We settled in front of the flatscreen and Laura beckoned me to load the movie I had selected for the evening. I had thought long and hard. What's a good New Year's movie?
I quickly eliminated the 60 or 80 films I rotated among that are about Nazis. I also didn't think film noir would be a good expression for the New Year. And silent movies, while I love them, I didn't think my wife would appreciate. Buster Keaton, Harold Lloyd, Charlie Chaplin and Charley Chase all have their charms, but they didn't feel right for celebrating New Year's.
Finally, I settled on "Amarcord," the Oscar-winning film by Federico Fellini and I truly think I could not have made a better choice.

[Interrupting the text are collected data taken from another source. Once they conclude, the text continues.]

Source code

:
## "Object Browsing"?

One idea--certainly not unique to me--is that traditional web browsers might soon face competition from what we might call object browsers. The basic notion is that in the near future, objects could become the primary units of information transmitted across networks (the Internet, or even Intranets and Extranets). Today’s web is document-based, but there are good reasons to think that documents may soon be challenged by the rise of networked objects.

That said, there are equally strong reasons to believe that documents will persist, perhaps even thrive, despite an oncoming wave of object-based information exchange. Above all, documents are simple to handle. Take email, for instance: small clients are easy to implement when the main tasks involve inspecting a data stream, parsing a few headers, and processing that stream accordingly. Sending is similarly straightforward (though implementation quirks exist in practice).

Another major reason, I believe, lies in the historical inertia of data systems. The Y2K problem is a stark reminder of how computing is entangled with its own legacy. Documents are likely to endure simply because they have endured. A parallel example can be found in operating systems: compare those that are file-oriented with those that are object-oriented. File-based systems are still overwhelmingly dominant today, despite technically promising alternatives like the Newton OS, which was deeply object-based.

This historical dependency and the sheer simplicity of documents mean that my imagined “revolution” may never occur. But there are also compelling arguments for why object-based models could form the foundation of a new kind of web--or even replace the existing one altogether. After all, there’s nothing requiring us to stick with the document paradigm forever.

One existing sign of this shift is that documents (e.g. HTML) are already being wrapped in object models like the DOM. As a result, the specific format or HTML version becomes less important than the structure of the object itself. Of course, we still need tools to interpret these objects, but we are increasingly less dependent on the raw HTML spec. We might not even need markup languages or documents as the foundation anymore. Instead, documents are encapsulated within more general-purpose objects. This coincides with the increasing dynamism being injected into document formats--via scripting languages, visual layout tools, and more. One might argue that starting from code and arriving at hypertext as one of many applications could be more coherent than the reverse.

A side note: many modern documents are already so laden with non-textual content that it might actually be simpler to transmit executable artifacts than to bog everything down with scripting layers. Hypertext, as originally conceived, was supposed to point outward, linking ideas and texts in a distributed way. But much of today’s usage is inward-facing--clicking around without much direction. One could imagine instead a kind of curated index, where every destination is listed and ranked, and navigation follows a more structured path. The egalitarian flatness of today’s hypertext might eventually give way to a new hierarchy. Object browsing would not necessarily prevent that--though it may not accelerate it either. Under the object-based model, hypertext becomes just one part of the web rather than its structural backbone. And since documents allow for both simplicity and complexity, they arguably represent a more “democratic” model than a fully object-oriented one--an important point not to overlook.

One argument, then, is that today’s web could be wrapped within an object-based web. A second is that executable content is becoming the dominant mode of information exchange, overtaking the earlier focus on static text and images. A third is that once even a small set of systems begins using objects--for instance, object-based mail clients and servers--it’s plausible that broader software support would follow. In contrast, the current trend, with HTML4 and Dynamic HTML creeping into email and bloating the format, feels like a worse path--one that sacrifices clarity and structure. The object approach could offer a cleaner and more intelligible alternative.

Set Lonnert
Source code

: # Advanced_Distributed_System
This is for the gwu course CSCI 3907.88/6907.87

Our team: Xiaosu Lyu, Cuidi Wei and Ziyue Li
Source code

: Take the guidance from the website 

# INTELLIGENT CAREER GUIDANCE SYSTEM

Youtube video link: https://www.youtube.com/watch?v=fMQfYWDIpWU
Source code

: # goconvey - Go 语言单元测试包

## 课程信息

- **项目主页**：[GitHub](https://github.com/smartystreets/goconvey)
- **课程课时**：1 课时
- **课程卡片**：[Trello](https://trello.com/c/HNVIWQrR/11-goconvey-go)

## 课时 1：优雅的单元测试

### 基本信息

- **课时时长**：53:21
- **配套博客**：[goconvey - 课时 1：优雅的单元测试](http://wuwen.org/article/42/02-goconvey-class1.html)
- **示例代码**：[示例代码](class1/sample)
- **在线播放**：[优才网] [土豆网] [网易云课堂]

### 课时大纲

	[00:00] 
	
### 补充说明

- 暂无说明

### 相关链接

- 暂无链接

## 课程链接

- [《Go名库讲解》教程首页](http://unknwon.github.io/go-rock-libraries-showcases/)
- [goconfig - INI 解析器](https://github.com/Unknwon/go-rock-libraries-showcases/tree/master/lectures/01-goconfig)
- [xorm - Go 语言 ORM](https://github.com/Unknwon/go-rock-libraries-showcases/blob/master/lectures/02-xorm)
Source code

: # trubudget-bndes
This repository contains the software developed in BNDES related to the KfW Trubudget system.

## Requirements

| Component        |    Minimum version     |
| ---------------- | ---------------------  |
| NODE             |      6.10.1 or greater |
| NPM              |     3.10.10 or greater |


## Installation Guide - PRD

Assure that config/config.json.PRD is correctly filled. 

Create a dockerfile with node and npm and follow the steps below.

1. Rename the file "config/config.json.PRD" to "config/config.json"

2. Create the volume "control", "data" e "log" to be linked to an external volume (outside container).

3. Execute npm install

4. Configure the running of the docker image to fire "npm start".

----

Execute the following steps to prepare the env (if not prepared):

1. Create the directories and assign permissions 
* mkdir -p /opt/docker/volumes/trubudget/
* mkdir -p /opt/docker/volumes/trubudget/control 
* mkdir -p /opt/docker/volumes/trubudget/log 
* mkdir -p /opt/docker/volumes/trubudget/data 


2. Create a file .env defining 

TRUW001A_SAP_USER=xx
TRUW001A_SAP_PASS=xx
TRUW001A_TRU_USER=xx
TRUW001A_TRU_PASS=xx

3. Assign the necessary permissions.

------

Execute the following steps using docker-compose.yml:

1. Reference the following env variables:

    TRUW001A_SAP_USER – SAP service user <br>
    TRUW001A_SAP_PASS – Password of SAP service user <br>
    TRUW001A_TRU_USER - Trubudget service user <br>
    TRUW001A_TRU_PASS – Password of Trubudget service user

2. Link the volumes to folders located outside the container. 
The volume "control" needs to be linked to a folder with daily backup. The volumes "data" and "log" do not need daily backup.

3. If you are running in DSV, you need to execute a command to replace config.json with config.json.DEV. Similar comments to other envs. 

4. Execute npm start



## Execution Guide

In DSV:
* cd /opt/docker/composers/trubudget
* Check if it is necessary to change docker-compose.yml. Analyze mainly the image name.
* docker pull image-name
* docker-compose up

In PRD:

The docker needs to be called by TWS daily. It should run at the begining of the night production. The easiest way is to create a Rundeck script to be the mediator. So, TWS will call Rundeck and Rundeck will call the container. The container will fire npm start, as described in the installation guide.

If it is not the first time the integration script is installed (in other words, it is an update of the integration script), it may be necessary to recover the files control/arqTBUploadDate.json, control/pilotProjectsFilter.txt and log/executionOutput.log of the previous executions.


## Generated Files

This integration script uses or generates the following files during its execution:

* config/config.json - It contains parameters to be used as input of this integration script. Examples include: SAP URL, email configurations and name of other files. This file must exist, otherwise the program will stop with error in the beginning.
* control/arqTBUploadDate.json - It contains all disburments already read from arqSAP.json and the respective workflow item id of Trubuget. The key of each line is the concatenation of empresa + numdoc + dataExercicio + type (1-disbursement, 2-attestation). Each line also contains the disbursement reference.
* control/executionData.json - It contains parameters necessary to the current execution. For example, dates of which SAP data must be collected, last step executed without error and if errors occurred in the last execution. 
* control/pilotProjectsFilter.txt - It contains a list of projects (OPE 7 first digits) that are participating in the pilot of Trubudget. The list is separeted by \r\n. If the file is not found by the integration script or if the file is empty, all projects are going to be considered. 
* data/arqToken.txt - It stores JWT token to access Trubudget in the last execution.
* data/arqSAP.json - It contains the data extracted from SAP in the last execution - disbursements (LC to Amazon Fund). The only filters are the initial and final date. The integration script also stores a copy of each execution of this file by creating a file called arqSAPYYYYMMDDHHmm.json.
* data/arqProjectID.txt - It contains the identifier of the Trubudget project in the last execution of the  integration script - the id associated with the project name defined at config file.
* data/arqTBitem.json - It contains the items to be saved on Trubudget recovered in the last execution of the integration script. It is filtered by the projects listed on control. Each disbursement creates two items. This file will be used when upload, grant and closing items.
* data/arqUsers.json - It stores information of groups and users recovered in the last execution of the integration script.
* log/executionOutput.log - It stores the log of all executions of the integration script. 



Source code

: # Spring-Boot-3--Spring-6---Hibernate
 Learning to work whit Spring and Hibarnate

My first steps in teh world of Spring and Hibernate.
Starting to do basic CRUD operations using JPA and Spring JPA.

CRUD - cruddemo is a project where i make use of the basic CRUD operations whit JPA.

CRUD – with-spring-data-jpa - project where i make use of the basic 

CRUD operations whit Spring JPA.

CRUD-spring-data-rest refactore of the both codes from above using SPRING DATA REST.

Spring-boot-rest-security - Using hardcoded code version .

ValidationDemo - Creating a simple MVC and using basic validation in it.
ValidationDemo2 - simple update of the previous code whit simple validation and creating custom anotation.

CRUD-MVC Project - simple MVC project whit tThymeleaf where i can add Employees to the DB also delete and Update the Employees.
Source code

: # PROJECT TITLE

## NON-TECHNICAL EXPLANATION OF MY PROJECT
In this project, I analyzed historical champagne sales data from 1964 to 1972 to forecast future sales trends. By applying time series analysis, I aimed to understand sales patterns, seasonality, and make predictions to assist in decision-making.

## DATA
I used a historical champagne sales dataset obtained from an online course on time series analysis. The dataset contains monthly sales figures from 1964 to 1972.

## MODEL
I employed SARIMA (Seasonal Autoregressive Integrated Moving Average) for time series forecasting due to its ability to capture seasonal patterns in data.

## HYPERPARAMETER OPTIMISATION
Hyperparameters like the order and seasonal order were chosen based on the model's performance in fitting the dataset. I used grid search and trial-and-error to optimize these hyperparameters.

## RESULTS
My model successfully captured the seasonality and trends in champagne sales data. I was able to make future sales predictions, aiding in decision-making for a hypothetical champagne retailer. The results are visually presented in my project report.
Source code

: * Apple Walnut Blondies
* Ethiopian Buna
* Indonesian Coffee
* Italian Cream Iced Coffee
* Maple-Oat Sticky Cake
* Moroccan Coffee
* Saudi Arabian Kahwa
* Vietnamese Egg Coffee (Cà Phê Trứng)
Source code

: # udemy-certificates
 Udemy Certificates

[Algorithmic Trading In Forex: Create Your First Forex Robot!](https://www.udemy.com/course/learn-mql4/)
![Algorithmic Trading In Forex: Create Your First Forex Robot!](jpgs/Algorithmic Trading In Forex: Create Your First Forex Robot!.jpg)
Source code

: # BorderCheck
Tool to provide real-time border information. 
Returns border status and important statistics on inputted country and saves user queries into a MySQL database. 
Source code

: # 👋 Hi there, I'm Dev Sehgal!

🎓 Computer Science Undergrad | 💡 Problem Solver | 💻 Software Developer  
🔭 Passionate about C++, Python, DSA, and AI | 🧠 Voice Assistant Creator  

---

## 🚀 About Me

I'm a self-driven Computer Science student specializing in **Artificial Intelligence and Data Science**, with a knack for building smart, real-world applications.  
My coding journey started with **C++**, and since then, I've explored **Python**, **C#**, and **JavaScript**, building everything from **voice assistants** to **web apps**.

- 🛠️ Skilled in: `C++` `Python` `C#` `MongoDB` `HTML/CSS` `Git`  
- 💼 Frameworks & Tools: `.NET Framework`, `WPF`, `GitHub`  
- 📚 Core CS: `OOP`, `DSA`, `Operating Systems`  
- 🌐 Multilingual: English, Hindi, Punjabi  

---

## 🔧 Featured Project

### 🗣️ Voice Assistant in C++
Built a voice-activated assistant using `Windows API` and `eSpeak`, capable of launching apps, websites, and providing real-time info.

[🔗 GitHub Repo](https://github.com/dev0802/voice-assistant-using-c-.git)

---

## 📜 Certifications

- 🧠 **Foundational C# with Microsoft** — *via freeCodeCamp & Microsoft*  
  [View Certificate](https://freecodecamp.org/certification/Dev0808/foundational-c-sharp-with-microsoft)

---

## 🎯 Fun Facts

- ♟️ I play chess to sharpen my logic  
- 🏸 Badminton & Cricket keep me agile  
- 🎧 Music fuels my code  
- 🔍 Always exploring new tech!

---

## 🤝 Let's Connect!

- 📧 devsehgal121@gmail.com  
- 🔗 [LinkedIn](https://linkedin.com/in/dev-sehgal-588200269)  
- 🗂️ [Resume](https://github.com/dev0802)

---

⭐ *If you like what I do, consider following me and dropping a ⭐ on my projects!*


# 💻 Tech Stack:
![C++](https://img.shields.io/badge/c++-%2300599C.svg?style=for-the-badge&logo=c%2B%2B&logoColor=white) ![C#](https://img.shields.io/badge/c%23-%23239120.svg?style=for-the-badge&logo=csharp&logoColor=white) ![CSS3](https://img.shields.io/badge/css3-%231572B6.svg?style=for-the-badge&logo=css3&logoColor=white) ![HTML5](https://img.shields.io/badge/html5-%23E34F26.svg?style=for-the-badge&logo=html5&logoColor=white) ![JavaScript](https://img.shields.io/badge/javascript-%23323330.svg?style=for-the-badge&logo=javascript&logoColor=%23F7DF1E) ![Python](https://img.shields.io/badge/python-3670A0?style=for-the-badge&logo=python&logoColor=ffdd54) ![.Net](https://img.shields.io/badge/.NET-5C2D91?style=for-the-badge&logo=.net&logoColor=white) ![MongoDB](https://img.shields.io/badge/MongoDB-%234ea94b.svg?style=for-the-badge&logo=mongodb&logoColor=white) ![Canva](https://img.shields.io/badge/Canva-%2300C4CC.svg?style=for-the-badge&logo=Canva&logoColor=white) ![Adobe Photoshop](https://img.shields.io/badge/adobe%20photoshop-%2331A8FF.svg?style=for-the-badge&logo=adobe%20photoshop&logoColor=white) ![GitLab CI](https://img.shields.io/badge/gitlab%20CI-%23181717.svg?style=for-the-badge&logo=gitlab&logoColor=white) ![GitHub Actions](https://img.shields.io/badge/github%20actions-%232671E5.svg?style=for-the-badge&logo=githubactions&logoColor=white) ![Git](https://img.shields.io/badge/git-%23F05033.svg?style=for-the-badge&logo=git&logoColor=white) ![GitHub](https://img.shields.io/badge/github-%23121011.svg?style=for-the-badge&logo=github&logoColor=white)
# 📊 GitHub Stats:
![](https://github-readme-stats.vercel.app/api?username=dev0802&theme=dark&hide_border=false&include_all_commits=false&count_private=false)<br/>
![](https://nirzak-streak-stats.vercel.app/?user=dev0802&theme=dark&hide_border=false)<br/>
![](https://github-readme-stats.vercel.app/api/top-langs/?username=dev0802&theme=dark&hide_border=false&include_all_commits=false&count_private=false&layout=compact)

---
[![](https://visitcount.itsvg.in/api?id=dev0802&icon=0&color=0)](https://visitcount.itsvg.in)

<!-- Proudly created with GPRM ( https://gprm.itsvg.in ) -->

In the Italian dialect of Fellini's youth, amarcord means I remember, and this was his look back at a year--a single year--of his adolescence as he was growing up, along with Mussolini's Fascism in 1930s small-town Italy.
It's the lives, the loves, the laughter and the horror we all reckon with, softened by celluloid, spiced with genius. It's a year. A year of beauty, a year of pain, a year of fun, and hijinx, and, again, horror.
It's an amazing movie, Amarcord. One of my favorites of all time. Something as detailed as a great Monet, as real as a Bernini sculpture. As funny as the Marx Brothers. As frightening as death.
It was a perfect way to end one year and begin another.